My concept is to build an All in one measurement and workout app for martial artists, the app will track every movement and corrects the athlete's technique, pace, and performance (speed, power, reaction time,...). It could be for athletes of all levels. I’m imagining it like a new performance lab accessible for everyone. A bit like the “Fight Science” documentary from National Geographic, I was always dreaming of doing a similar performance test for myself and evaluating if my training program was effective or not.

What should I do?

Thanks


----------



## Buka (Feb 22, 2021)

Welcome to Martial Talk, Taekiso, hope you enjoy it.

I don't really have much advice on this, other than to go for it and have fun doing it.

Probably best to focus on your most experienced area, which would be TKD.

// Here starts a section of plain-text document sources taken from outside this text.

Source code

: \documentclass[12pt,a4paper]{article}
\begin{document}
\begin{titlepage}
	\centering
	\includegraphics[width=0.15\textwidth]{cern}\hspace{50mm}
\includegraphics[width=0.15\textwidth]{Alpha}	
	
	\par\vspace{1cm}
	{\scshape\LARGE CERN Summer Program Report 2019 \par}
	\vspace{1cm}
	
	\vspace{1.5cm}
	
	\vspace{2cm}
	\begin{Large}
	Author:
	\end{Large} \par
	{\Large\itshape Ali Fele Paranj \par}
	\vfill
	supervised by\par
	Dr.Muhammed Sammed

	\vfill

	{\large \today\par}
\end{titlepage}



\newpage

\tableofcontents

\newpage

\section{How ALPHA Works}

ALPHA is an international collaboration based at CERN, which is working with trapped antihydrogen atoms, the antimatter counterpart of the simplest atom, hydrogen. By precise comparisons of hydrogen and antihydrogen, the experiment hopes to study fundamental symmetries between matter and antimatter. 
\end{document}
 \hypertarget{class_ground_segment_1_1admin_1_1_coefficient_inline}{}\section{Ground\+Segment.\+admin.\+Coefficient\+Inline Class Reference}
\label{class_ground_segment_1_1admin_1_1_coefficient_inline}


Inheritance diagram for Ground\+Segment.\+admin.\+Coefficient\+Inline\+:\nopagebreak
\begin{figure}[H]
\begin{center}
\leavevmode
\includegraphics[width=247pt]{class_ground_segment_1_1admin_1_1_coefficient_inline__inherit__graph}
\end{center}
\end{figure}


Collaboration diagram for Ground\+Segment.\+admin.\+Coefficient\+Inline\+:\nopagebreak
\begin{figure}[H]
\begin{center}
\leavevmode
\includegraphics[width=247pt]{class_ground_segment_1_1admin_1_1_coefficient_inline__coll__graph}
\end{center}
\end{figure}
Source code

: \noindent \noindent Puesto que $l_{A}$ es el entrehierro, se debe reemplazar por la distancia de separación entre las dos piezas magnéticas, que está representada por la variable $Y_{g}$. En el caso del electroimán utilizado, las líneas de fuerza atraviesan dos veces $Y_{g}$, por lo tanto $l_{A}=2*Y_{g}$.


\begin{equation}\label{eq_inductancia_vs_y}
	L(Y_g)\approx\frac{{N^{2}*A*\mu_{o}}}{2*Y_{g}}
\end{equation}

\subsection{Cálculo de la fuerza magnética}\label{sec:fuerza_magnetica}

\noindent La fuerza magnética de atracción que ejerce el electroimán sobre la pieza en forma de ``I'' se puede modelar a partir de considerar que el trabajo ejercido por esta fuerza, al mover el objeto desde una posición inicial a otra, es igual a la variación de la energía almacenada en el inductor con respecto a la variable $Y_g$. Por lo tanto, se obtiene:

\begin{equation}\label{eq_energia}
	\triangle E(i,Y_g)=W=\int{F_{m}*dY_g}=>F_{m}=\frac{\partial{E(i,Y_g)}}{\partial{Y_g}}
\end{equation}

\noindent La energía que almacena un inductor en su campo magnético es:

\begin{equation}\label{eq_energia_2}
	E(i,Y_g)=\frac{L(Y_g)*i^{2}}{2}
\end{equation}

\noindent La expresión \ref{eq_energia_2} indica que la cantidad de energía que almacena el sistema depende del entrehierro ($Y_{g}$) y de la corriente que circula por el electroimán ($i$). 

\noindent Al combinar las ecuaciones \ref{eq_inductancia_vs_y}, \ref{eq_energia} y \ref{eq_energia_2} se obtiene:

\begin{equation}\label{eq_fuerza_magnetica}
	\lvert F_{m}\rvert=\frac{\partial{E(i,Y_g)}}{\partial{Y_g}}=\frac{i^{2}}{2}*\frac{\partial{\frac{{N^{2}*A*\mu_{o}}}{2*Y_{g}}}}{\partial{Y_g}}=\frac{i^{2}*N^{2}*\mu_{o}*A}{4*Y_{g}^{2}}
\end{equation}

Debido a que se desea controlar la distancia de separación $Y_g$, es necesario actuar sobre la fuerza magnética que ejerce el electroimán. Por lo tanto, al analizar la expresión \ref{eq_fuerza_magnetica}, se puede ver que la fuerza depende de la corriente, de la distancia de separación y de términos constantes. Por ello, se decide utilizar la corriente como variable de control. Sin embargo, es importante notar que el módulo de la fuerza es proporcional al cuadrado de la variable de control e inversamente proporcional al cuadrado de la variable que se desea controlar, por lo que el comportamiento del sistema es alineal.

At the very least, it gives you a good opportunity to do something helpful and explore your own basics and the things that follow those basics.

Go gettum, bro.


----------



## Taekiso (Feb 22, 2021)

Thank you for your feedback


----------



## drop bear (Feb 22, 2021)

Martial eye or something?


----------



## yak sao (Feb 22, 2021)

Martial Feedback?

Great idea. Put me down as an investor.


----------



## CB Jones (Feb 22, 2021)

Where will you get the feedback?

We use Coach's to break down mechanics in baseball.  Will it be something like that with a platform to upload the video and allow people to critique and give advice.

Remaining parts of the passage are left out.